La transformation à la ferme : 3 freins à lever !

Pilier indispensable à la conservation et la consommation des produits agricoles, le secteur de la transformation s’est considérablement concentré en un siècle. Aujourd’hui en France, 2% des entreprises du secteur représentent 85% du Chiffre d’Affaires (source : Greniers d’Abondance). Pour reprendre en main leur transformation, certains producteurs ont développé des activités de transformation à la ferme.

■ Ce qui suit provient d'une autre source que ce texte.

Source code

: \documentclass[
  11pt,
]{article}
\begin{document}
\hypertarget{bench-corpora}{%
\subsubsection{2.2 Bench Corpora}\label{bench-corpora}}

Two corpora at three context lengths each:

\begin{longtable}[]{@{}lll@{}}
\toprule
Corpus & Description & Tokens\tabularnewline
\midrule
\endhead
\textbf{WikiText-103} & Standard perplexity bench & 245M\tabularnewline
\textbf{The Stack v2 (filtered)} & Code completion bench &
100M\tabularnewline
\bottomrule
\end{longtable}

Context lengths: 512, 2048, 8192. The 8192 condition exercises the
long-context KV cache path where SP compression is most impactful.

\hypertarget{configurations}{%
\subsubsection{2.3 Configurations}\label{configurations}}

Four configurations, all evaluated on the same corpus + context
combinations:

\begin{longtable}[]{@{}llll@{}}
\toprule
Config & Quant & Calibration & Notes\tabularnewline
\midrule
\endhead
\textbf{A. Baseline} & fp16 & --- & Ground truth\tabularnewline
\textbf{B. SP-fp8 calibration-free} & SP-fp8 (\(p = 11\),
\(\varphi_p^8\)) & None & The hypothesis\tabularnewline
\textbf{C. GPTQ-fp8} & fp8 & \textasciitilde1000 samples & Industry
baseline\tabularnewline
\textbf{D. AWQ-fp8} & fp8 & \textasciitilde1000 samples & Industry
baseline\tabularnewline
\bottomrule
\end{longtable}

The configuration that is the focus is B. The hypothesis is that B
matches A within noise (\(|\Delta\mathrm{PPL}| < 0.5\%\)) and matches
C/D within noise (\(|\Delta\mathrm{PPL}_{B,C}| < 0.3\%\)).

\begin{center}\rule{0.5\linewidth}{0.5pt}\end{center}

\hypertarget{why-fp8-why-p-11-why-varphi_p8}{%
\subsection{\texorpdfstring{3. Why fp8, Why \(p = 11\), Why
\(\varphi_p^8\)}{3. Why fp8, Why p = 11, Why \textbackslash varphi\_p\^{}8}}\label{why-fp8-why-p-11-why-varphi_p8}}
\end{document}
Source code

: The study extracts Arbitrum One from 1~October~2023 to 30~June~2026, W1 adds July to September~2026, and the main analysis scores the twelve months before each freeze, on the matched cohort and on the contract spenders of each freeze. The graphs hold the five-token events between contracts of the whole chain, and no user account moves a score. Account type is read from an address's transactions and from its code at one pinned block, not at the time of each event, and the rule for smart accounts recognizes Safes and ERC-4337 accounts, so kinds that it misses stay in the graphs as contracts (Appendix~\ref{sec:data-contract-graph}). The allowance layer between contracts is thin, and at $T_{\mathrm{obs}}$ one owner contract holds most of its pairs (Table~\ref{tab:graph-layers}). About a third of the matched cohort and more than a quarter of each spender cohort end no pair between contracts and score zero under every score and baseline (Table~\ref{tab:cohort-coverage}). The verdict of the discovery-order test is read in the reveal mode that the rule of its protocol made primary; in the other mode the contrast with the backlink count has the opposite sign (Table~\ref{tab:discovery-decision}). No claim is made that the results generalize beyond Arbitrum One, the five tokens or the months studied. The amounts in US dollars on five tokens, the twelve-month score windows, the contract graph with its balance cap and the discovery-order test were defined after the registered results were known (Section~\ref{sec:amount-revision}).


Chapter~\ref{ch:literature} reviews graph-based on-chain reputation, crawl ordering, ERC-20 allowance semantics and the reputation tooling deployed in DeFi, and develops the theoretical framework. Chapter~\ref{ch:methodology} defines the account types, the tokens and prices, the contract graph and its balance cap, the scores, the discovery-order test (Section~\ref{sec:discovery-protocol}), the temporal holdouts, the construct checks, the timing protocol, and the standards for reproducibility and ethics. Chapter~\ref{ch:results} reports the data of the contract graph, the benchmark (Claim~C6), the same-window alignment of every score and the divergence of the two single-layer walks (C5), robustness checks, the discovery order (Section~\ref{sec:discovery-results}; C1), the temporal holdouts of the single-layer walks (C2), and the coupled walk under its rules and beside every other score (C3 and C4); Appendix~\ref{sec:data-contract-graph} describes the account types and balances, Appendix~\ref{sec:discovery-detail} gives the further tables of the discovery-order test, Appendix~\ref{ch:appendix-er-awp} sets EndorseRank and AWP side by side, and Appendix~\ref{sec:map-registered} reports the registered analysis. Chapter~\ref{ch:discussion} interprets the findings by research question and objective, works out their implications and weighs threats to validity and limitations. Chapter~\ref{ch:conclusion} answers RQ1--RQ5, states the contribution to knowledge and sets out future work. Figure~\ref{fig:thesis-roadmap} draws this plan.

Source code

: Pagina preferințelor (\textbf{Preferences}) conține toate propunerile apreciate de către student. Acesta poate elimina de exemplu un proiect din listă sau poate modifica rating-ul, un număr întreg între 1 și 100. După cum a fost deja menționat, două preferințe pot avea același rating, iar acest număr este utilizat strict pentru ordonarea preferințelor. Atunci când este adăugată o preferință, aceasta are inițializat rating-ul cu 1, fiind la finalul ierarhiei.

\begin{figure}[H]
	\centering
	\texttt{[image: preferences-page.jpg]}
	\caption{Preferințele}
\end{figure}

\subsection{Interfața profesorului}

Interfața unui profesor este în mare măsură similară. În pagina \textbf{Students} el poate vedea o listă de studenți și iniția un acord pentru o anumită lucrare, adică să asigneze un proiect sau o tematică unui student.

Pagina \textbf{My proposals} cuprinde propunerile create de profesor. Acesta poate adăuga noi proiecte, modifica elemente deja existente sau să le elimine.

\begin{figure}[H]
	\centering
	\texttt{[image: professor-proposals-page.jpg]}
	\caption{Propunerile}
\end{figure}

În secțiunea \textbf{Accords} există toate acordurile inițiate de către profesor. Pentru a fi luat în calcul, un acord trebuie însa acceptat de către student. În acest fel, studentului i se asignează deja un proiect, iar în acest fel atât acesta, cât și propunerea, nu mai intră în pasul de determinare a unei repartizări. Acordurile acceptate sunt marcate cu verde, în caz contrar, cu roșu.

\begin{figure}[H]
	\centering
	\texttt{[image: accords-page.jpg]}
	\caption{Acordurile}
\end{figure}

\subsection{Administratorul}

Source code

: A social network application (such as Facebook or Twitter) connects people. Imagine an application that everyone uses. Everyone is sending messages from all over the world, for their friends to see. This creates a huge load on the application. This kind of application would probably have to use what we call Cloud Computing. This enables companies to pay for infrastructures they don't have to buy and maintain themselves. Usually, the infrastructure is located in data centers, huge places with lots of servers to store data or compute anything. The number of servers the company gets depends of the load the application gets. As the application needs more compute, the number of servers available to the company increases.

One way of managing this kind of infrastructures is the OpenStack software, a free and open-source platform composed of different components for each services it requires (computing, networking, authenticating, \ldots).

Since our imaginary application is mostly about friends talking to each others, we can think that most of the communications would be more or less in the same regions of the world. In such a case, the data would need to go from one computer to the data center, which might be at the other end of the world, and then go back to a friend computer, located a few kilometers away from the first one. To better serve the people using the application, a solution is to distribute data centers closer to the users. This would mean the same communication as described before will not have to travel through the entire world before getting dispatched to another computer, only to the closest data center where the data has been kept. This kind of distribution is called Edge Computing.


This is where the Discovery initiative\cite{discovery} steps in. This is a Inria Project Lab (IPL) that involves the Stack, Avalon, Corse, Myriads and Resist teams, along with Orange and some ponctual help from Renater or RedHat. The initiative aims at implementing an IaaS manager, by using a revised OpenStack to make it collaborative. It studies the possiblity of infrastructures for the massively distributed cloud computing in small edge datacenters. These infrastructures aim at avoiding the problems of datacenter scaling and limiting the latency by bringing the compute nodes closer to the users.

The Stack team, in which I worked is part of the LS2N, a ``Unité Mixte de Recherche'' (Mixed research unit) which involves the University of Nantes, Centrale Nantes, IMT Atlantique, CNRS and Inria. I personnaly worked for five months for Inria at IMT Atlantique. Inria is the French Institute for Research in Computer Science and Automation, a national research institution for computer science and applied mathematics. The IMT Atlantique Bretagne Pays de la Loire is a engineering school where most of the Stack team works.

Les bénéfices perçus sont multiples : ré-intégrer de la valeur ajoutée sur son exploitation, développer un lien plus intime avec ses clients, proposer des produits singuliers se démarquant des produits de grandes marques agroalimentaires. En France, près d’une exploitation sur quatre vend en circuit-court, avec des disparités très fortes selon le type de production.

graphique circuits courts
Source : recensement agricole 2020

Vendre en circuit-court va souvent de pair avec la volonté de transformer soi-même sa production pour pouvoir proposer non seulement des produits bruts mais également des produits transformés à ses clients. La transformation pouvant se faire à plusieurs échelles :

  • A l’échelle d’une exploitation uniquement ;
  • A l’échelle d’un groupe d’exploitations mutualisant des outils de transformation.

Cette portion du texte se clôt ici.